** Data to process follows **
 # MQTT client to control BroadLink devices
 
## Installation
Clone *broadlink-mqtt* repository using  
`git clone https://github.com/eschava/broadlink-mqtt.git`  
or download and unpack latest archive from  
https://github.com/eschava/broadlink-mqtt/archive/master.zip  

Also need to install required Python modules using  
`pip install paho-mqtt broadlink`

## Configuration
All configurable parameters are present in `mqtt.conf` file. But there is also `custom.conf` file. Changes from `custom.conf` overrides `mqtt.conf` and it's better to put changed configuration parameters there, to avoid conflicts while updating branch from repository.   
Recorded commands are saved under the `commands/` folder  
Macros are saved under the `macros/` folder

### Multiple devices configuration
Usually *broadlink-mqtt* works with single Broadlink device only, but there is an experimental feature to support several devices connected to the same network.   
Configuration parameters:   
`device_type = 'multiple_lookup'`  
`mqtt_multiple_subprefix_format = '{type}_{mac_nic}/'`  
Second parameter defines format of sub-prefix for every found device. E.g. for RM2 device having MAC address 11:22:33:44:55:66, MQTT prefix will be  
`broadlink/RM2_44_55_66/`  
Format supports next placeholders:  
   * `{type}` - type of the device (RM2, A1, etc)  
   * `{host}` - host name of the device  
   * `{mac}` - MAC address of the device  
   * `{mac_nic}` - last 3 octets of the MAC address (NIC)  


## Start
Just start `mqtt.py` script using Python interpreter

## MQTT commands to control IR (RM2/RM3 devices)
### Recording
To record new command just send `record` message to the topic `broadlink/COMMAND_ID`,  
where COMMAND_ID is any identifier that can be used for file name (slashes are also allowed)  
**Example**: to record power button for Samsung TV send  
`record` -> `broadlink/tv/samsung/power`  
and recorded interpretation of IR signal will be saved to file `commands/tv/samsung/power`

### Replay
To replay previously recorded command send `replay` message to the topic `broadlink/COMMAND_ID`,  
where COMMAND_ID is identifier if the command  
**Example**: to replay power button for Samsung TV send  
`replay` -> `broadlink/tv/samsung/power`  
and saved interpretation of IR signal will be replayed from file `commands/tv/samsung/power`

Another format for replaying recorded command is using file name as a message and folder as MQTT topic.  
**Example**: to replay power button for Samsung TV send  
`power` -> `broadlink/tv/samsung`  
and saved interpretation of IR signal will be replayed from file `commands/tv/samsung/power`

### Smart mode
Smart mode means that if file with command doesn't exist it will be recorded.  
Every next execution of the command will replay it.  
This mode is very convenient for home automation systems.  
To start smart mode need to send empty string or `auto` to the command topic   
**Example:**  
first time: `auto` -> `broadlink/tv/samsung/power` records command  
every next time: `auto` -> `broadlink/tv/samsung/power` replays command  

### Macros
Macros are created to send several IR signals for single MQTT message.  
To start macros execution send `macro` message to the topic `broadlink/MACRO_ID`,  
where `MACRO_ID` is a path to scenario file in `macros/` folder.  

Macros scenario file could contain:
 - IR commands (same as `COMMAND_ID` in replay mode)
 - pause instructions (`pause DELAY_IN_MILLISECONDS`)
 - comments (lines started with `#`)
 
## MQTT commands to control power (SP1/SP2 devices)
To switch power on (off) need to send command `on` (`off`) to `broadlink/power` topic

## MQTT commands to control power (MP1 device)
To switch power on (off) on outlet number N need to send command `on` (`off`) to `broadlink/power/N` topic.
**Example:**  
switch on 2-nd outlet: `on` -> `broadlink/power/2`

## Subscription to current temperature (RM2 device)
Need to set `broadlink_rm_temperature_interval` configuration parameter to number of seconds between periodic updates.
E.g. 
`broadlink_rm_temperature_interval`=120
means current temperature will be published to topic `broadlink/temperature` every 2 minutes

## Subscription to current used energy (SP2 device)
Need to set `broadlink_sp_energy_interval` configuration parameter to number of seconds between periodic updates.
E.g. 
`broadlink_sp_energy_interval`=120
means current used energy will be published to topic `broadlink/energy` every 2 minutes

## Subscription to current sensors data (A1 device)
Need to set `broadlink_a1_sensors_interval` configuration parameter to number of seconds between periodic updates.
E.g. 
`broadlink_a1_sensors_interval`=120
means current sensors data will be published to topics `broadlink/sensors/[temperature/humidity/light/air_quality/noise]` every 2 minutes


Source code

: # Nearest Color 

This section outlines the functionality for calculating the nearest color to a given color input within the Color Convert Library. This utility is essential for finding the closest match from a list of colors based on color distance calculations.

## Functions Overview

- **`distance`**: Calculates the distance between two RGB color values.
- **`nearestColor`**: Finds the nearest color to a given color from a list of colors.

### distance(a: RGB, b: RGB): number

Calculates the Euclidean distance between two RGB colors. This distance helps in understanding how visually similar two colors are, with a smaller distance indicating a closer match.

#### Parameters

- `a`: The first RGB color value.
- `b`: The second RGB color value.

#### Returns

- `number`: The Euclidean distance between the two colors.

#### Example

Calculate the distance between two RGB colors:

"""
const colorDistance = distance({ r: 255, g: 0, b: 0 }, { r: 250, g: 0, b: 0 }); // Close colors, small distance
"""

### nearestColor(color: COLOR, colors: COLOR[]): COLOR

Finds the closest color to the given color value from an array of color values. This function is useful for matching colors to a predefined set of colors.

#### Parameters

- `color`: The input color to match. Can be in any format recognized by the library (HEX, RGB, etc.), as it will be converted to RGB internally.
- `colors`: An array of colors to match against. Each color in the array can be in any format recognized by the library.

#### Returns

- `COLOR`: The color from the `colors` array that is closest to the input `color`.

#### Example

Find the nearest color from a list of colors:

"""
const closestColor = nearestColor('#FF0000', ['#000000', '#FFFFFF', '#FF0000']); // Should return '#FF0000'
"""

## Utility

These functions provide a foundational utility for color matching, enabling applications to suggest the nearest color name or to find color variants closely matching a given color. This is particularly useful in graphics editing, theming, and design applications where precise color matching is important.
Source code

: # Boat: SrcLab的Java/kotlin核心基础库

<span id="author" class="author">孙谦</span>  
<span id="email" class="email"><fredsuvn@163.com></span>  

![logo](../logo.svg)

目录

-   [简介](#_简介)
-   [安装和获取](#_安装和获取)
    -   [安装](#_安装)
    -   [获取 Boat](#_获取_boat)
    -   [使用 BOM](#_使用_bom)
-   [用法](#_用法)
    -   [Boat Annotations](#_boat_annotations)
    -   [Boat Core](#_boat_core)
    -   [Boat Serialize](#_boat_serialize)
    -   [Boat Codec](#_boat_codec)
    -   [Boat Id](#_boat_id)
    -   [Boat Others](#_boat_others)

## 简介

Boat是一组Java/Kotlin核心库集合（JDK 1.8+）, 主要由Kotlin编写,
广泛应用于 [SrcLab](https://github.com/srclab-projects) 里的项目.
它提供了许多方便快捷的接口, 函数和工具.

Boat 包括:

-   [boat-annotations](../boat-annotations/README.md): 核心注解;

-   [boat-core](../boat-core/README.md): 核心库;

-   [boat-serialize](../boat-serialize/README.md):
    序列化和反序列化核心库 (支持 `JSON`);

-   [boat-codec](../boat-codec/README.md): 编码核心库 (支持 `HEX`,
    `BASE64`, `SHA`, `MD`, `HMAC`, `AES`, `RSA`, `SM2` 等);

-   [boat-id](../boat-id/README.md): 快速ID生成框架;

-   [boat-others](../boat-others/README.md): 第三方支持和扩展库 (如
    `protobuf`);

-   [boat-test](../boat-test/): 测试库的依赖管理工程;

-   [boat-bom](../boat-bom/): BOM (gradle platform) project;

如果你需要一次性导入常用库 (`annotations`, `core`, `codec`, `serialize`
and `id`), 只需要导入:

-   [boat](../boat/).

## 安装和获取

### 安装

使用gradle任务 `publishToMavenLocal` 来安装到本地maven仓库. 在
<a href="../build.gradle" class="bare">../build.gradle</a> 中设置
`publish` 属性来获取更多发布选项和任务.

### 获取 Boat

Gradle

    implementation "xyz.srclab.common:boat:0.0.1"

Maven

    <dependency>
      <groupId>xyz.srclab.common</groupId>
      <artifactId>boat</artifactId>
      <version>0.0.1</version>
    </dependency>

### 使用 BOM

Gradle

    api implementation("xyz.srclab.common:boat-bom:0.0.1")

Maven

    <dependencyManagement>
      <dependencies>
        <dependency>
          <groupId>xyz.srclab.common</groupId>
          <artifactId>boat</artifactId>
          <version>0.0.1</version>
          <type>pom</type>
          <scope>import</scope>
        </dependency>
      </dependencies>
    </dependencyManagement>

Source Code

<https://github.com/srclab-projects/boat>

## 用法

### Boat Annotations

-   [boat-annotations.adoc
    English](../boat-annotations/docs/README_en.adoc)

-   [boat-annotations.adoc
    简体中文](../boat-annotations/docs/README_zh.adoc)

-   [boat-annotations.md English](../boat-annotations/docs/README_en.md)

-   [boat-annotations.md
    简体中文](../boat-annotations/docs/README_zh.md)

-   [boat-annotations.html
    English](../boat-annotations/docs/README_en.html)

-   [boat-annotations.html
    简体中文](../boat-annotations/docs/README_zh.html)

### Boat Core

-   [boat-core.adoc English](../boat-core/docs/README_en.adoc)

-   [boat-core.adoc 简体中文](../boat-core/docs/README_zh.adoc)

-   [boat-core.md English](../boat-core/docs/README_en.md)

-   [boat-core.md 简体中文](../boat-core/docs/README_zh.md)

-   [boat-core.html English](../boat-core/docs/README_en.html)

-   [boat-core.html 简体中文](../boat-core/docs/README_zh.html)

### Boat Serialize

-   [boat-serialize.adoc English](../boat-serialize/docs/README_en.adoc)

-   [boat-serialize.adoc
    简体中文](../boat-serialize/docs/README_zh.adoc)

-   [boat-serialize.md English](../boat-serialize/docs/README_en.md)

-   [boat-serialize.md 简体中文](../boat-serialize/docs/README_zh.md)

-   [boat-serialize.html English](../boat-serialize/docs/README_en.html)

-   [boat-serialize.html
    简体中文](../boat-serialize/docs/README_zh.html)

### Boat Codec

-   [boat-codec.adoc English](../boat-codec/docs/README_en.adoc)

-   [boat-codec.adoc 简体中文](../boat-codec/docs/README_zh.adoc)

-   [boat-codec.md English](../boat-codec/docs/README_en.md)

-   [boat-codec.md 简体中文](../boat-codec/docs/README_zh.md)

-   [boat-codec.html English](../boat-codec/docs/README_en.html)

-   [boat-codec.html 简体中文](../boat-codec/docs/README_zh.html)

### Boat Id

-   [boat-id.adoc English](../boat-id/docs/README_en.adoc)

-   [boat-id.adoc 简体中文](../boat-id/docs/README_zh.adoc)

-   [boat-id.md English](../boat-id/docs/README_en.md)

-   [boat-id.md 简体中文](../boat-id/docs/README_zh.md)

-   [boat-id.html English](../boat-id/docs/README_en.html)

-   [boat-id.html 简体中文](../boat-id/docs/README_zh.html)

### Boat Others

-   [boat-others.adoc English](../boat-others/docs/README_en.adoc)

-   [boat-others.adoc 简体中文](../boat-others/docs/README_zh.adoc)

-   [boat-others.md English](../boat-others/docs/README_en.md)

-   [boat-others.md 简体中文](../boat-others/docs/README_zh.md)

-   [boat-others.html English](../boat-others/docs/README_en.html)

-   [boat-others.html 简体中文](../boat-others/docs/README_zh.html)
** End of Data to process **
*Problem statement*: Please go through the data above and copy each line containing the word "several".

*Task answer*:
Usually *broadlink-mqtt* works with single Broadlink device only, but there is an experimental feature to support several devices connected to the same network.   
Macros are created to send several IR signals for single MQTT message.  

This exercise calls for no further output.